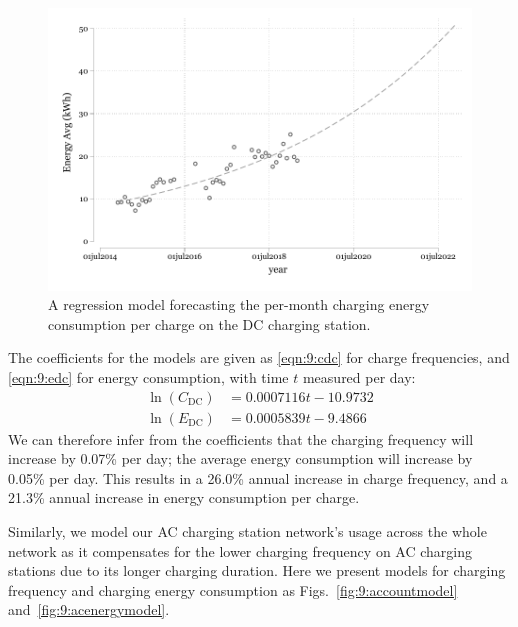 \begin{figure}[H]
	\centering
	\includegraphics[width=0.9\linewidth]{DC_6_1}
	\caption[DC energy consumption regression model]{A regression model forecasting the per-month charging energy consumption per charge on the DC charging station.}
	\label{fig:9:dcenergymodel}
\end{figure}

The coefficients for the models are given as \eqref{eqn:9:cdc} for charge frequencies, and \eqref{eqn:9:edc} for energy consumption, with time $t$ measured per day:
\begin{align}
\ln(C_\mathrm{DC}) &= 0.0007116t - 10.9732 
\label{eqn:9:cdc} \\
\ln(E_\mathrm{DC}) &= 0.0005839t - 9.4866
\label{eqn:9:edc}
\end{align}
We can therefore infer from the coefficients that the charging frequency will increase by 0.07\% per day; the average energy consumption will increase by 0.05\% per day. This results in a 26.0\% annual increase in charge frequency, and a 21.3\% annual increase in energy consumption per charge. 

Similarly, we model our AC charging station network’s usage across the whole network as it compensates for the lower charging frequency on AC charging stations due to its longer charging duration. Here we present models for charging frequency and charging energy consumption as Figs.~\ref{fig:9:accountmodel} and~\ref{fig:9:acenergymodel}.

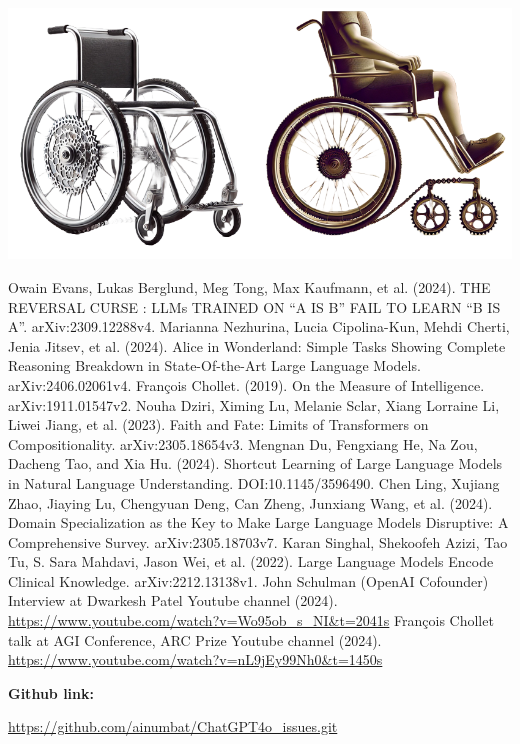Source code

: \documentclass[11pt]{scrartcl}
\begin{document}
\vspace{1cm}

\includegraphics[width=0.99\linewidth, center]{conclusion_image.png}

\vspace{1cm}

\begin{thebibliography}{9}  %

	Owain Evans, Lukas Berglund, Meg Tong, Max Kaufmann, et al. (2024). THE REVERSAL CURSE : LLMs TRAINED ON “A IS B” FAIL TO LEARN “B IS A”. arXiv:2309.12288v4.      
    Marianna Nezhurina, Lucia Cipolina-Kun, Mehdi Cherti, Jenia Jitsev, et al. (2024). Alice in Wonderland: Simple Tasks Showing Complete Reasoning Breakdown in State-Of-the-Art Large Language Models. arXiv:2406.02061v4.
    François Chollet. (2019). On the Measure of Intelligence. arXiv:1911.01547v2.
    Nouha Dziri, Ximing Lu, Melanie Sclar, Xiang Lorraine Li, Liwei Jiang, et al. (2023). Faith and Fate: Limits of Transformers on Compositionality. arXiv:2305.18654v3.
    Mengnan Du, Fengxiang He, Na Zou, Dacheng Tao, and Xia Hu. (2024). Shortcut Learning of Large Language Models in Natural Language Understanding. DOI:10.1145/3596490.
    Chen Ling, Xujiang Zhao, Jiaying Lu, Chengyuan Deng, Can Zheng, Junxiang Wang, et al. (2024). Domain Specialization as the Key to Make Large Language Models Disruptive: A Comprehensive Survey. arXiv:2305.18703v7.
	Karan Singhal, Shekoofeh Azizi, Tao Tu, S. Sara Mahdavi, Jason Wei, et al. (2022). Large Language Models Encode Clinical Knowledge. arXiv:2212.13138v1.
	John Schulman (OpenAI Cofounder) Interview at Dwarkesh Patel Youtube channel (2024). \url{https://www.youtube.com/watch?v=Wo95ob_s_NI&t=2041s}
	François Chollet talk at AGI Conference, ARC Prize Youtube channel (2024). \url{https://www.youtube.com/watch?v=nL9jEy99Nh0&t=1450s}
    
\end{thebibliography}

\vspace{1cm}

\begin{large}
\textbf{Github link:} 
\end{large}
\url{https://github.com/ainumbat/ChatGPT4o_issues.git}
\end{document}
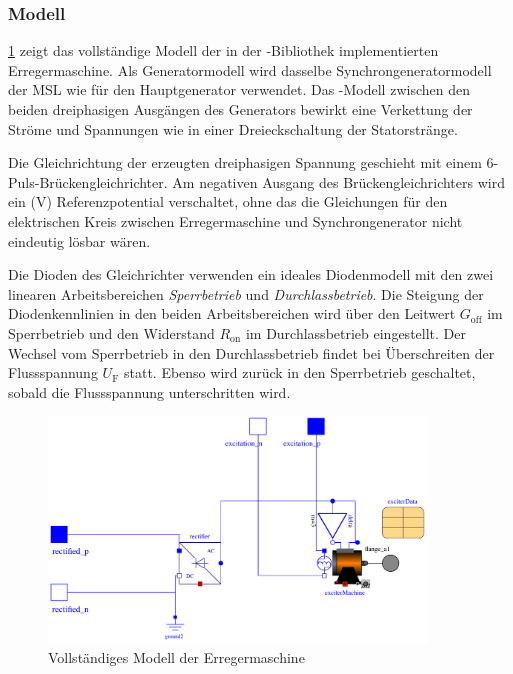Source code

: \subsubsection{Modell}\label{modell-erregermaschine}

\cref{fig:Erregermaschine} zeigt das vollständige Modell der in der -Bibliothek implementierten Erregermaschine. Als Generatormodell wird dasselbe Synchrongeneratormodell der MSL wie für den Hauptgenerator verwendet. Das -Modell zwischen den beiden dreiphasigen Ausgängen des Generators bewirkt eine Verkettung der Ströme und Spannungen wie in einer Dreieckschaltung der Statorstränge.

Die Gleichrichtung der erzeugten dreiphasigen Spannung geschieht mit einem 6-Puls-Brückengleichrichter. Am negativen Ausgang des Brückengleichrichters wird ein (\unit[0]{V}) Referenzpotential verschaltet, ohne das die Gleichungen für den elektrischen Kreis zwischen Erregermaschine und Synchrongenerator nicht eindeutig lösbar wären.

Die Dioden des Gleichrichter verwenden ein ideales Diodenmodell mit den zwei linearen Arbeitsbereichen \emph{Sperrbetrieb} und \emph{Durchlassbetrieb}. Die Steigung der Diodenkennlinien in den beiden Arbeitsbereichen wird über den Leitwert \(G_{\mathrm{off}}\) im Sperrbetrieb und den Widerstand \(R_{\mathrm{on}}\) im Durchlassbetrieb eingestellt. Der Wechsel vom Sperrbetrieb in den Durchlassbetrieb findet bei Überschreiten der Flussspannung \(U_{\mathrm{F}}\) statt. Ebenso wird zurück in den Sperrbetrieb geschaltet, sobald die Flussspannung unterschritten wird.

\begin{figure}
    \centering
    \includegraphics[height=6cm]{Bilder/SM_Erreger.pdf}
    \caption{Vollständiges Modell der Erregermaschine }
    \label{fig:Erregermaschine}
\end{figure}

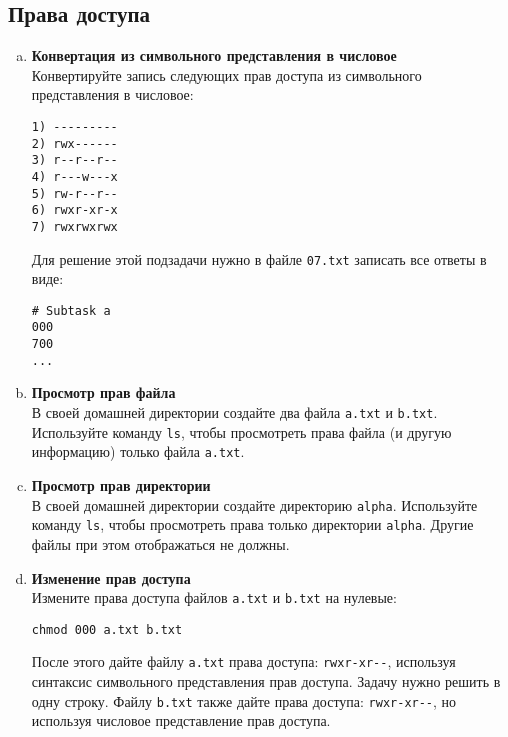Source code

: \documentclass{article}
\begin{document}
\subsection{Права доступа}
\begin{enumerate}[a.]
\item \textbf{Конвертация из символьного представления в числовое}\\
Конвертируйте запись следующих прав доступа из символьного представления в числовое:
\begin{lstlisting}
1) ---------
2) rwx------
3) r--r--r--
4) r---w---x
5) rw-r--r--
6) rwxr-xr-x
7) rwxrwxrwx
\end{lstlisting}
Для решение этой подзадачи нужно в файле \texttt{07.txt} записать все ответы в виде:
\begin{lstlisting}
# Subtask a
000
700
...
\end{lstlisting}

\item \textbf{Просмотр прав файла}\\
В своей домашней директории создайте два файла \texttt{a.txt} и \texttt{b.txt}. Используйте команду \texttt{ls}, чтобы просмотреть права файла (и другую информацию) только файла \texttt{a.txt}.

\item \textbf{Просмотр прав директории}\\
В своей домашней директории создайте директорию \texttt{alpha}. Используйте команду \texttt{ls}, чтобы просмотреть права только директории \texttt{alpha}. Другие файлы при этом отображаться не должны.


\item \textbf{Изменение прав доступа}\\
Измените права доступа файлов \texttt{a.txt} и \texttt{b.txt} на нулевые:
\begin{lstlisting}
chmod 000 a.txt b.txt
\end{lstlisting}
После этого дайте файлу \texttt{a.txt} права доступа: \texttt{rwxr-xr-{}-}, используя синтаксис символьного представления прав доступа. Задачу нужно решить в одну строку.
Файлу \texttt{b.txt} также дайте права доступа: \texttt{rwxr-xr-{}-}, но используя числовое представление прав доступа. 


\end{enumerate}
\end{document}
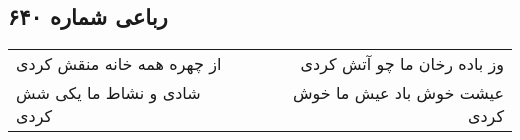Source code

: \begin{center}
\section*{رباعی شماره ۶۴۰}
\label{sec:sh640}
\begin{longtable}{l p{0.5cm} r}
از چهره همه خانه منقش کردی
&&
وز باده رخان ما چو آتش کردی
\\
شادی و نشاط ما یکی شش کردی
&&
عیشت خوش باد عیش ما خوش کردی
\\
\end{longtable}
\end{center}
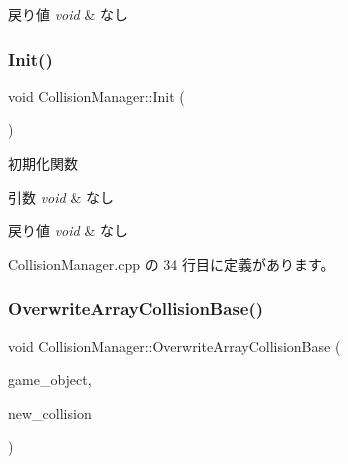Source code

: \begin{DoxyRetVals}{戻り値}
{\em void} & なし \\
\hline
\end{DoxyRetVals}
\mbox{\label{class_collision_manager_a2c5770b90b7a46a5674df008a7a57145}} 
\subsubsection{\texorpdfstring{Init()}{Init()}}
{\footnotesize\ttfamily void Collision\+Manager\+::\+Init (\begin{DoxyParamCaption}{ }\end{DoxyParamCaption})}



初期化関数 


\begin{DoxyParams}{引数}
{\em void} & なし \\
\hline
\end{DoxyParams}

\begin{DoxyRetVals}{戻り値}
{\em void} & なし \\
\hline
\end{DoxyRetVals}


 Collision\+Manager.\+cpp の 34 行目に定義があります。

\mbox{\label{class_collision_manager_af9c2ce87e0189cdd1256c83decc64673}} 
\subsubsection{\texorpdfstring{Overwrite\+Array\+Collision\+Base()}{OverwriteArrayCollisionBase()}}
{\footnotesize\ttfamily void Collision\+Manager\+::\+Overwrite\+Array\+Collision\+Base (\begin{DoxyParamCaption}\item[{\mbox{\hyperlink{class_game_object_base}{Game\+Object\+Base}} $\ast$}]{game\+\_\+object,  }\item[{\mbox{\hyperlink{class_collision_base}{Collision\+Base}} $\ast$}]{new\+\_\+collision }\end{DoxyParamCaption})}



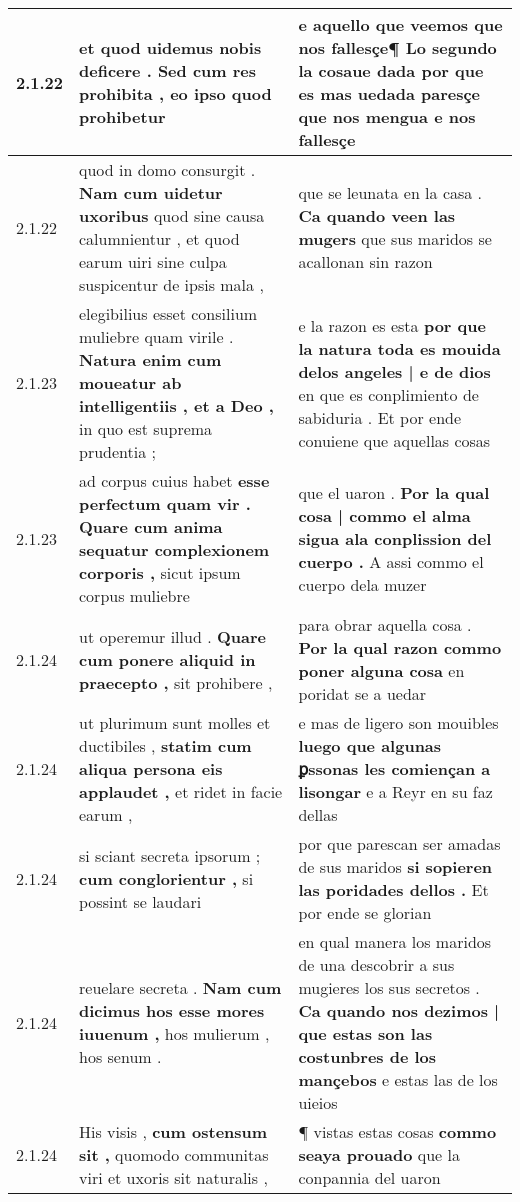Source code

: \begin{tabular}{|p{1cm}|p{6.5cm}|p{6.5cm}|}
2.1.22 & et quod uidemus nobis deficere . \textbf{ Sed cum res prohibita , } eo ipso quod prohibetur & e aquello que veemos que nos fallesçe¶ Lo segundo la \textbf{ cosaue dada por que es mas uedada paresçe } que nos mengua e nos fallesçe \\\hline
2.1.22 & quod in domo consurgit . \textbf{ Nam cum uidetur uxoribus } quod sine causa calumnientur , et quod earum uiri sine culpa suspicentur de ipsis mala , & que se leunata en la casa . \textbf{ Ca quando veen las mugers } que sus maridos se acallonan sin razon \\\hline
2.1.23 & elegibilius esset consilium muliebre quam virile . \textbf{ Natura enim cum moueatur ab intelligentiis , et a Deo , } in quo est suprema prudentia ; & e la razon es esta \textbf{ por que la natura toda es mouida delos angeles | e de dios } en que es conplimiento de sabiduria . Et por ende conuiene que aquellas cosas \\\hline
2.1.23 & ad corpus cuius habet \textbf{ esse perfectum quam vir . Quare cum anima sequatur complexionem corporis , } sicut ipsum corpus muliebre & que el uaron . \textbf{ Por la qual cosa | commo el alma sigua ala conplission del cuerpo . } A assi commo el cuerpo dela muzer \\\hline
2.1.24 & ut operemur illud . \textbf{ Quare cum ponere aliquid in praecepto , } sit prohibere , & para obrar aquella cosa . \textbf{ Por la qual razon commo poner alguna cosa } en poridat se a uedar \\\hline
2.1.24 & ut plurimum sunt molles et ductibiles , \textbf{ statim cum aliqua persona eis applaudet , } et ridet in facie earum , & e mas de ligero son mouibles \textbf{ luego que algunas ꝑssonas les comiençan a lisongar } e a Reyr en su faz dellas \\\hline
2.1.24 & si sciant secreta ipsorum ; \textbf{ cum conglorientur , } si possint se laudari & por que parescan ser amadas de sus maridos \textbf{ si sopieren las poridades dellos . } Et por ende se glorian \\\hline
2.1.24 & reuelare secreta . \textbf{ Nam cum dicimus hos esse mores iuuenum , } hos mulierum , hos senum . & en qual manera los maridos de una descobrir a sus mugieres los sus secretos . \textbf{ Ca quando nos dezimos | que estas son las costunbres de los mançebos } e estas las de los uieios \\\hline
2.1.24 & His visis , \textbf{ cum ostensum sit , } quomodo communitas viri et uxoris sit naturalis , & ¶ vistas estas cosas \textbf{ commo seaya prouado } que la conpannia del uaron \\\hline

\end{tabular}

______________________________

* **Task**: Return nothing but the lines running from the start of the data to the line with "Mengnan Du, Fengxiang", please, both ends included and no pictures.

* **Problem solution**:
 \begin{figure}[H]
	\centering
	\includegraphics[width=0.9\linewidth]{DC_6_1}
	\caption[DC energy consumption regression model]{A regression model forecasting the per-month charging energy consumption per charge on the DC charging station.}
	\label{fig:9:dcenergymodel}
\end{figure}

The coefficients for the models are given as \eqref{eqn:9:cdc} for charge frequencies, and \eqref{eqn:9:edc} for energy consumption, with time $t$ measured per day:
\begin{align}
\ln(C_\mathrm{DC}) &= 0.0007116t - 10.9732 
\label{eqn:9:cdc} \\
\ln(E_\mathrm{DC}) &= 0.0005839t - 9.4866
\label{eqn:9:edc}
\end{align}
We can therefore infer from the coefficients that the charging frequency will increase by 0.07\% per day; the average energy consumption will increase by 0.05\% per day. This results in a 26.0\% annual increase in charge frequency, and a 21.3\% annual increase in energy consumption per charge. 

Similarly, we model our AC charging station network’s usage across the whole network as it compensates for the lower charging frequency on AC charging stations due to its longer charging duration. Here we present models for charging frequency and charging energy consumption as Figs.~\ref{fig:9:accountmodel} and~\ref{fig:9:acenergymodel}.

Source code

: \documentclass[11pt]{scrartcl}
\begin{document}
\vspace{1cm}

\includegraphics[width=0.99\linewidth, center]{conclusion_image.png}

\vspace{1cm}

\begin{thebibliography}{9}  %

	Owain Evans, Lukas Berglund, Meg Tong, Max Kaufmann, et al. (2024). THE REVERSAL CURSE : LLMs TRAINED ON “A IS B” FAIL TO LEARN “B IS A”. arXiv:2309.12288v4.      
    Marianna Nezhurina, Lucia Cipolina-Kun, Mehdi Cherti, Jenia Jitsev, et al. (2024). Alice in Wonderland: Simple Tasks Showing Complete Reasoning Breakdown in State-Of-the-Art Large Language Models. arXiv:2406.02061v4.
    François Chollet. (2019). On the Measure of Intelligence. arXiv:1911.01547v2.
    Nouha Dziri, Ximing Lu, Melanie Sclar, Xiang Lorraine Li, Liwei Jiang, et al. (2023). Faith and Fate: Limits of Transformers on Compositionality. arXiv:2305.18654v3.
    Mengnan Du, Fengxiang He, Na Zou, Dacheng Tao, and Xia Hu. (2024). Shortcut Learning of Large Language Models in Natural Language Understanding. DOI:10.1145/3596490.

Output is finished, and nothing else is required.